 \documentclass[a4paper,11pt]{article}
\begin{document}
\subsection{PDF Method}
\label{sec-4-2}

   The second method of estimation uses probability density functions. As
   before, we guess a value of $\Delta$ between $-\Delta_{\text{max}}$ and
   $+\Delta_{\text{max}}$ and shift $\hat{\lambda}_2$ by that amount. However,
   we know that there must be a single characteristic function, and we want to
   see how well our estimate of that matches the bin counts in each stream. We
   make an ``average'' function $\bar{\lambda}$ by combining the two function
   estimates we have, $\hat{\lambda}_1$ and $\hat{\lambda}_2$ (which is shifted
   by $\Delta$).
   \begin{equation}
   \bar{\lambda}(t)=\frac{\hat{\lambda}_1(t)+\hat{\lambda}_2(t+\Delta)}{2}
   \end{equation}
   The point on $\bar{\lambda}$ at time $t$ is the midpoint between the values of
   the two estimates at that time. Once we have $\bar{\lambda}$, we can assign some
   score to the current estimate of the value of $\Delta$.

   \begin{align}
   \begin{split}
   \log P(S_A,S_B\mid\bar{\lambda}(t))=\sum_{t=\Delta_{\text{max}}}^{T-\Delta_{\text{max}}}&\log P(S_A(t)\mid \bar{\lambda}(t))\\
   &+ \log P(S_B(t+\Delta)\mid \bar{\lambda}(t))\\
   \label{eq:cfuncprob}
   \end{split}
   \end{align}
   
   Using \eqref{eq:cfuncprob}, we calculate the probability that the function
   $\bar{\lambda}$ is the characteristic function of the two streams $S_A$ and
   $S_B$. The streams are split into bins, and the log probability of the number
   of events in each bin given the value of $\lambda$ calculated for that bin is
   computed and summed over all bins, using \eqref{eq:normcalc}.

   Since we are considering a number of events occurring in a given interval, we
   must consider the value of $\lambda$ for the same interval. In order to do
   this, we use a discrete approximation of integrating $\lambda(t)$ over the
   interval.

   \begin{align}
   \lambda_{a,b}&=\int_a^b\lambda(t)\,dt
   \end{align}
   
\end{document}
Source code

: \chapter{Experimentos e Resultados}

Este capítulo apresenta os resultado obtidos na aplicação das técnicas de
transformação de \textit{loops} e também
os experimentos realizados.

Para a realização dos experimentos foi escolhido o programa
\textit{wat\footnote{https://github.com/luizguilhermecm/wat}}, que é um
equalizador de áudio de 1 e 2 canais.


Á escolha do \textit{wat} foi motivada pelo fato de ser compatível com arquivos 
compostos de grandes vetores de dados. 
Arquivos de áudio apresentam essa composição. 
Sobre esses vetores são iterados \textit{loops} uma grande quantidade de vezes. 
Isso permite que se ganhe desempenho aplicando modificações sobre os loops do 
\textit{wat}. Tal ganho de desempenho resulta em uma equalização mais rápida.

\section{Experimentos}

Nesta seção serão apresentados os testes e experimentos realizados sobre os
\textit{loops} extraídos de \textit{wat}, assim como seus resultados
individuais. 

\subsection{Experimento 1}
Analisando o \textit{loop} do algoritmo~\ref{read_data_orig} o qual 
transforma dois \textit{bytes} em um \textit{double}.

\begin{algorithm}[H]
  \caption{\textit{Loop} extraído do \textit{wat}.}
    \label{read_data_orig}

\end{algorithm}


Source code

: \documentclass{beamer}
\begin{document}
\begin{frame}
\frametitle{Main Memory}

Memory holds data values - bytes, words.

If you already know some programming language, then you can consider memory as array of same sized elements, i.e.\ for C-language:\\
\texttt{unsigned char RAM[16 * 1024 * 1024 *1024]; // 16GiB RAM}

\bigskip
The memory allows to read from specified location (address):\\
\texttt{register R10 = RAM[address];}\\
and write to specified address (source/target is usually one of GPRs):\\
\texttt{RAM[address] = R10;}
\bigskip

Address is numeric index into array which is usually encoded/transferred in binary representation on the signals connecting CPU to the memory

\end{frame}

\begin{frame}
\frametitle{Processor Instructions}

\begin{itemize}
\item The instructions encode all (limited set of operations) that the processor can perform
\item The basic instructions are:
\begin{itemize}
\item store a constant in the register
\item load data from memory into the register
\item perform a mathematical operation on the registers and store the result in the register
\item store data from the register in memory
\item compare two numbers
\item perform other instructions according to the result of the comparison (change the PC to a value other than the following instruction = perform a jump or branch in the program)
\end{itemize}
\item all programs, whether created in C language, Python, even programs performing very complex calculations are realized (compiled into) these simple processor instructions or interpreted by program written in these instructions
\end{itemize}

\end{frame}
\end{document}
========================================================================
● **The problem**:
Among the entries above, say how many lines hold the word "vetores". No other words belong in the answer.

● **Task answer**:
2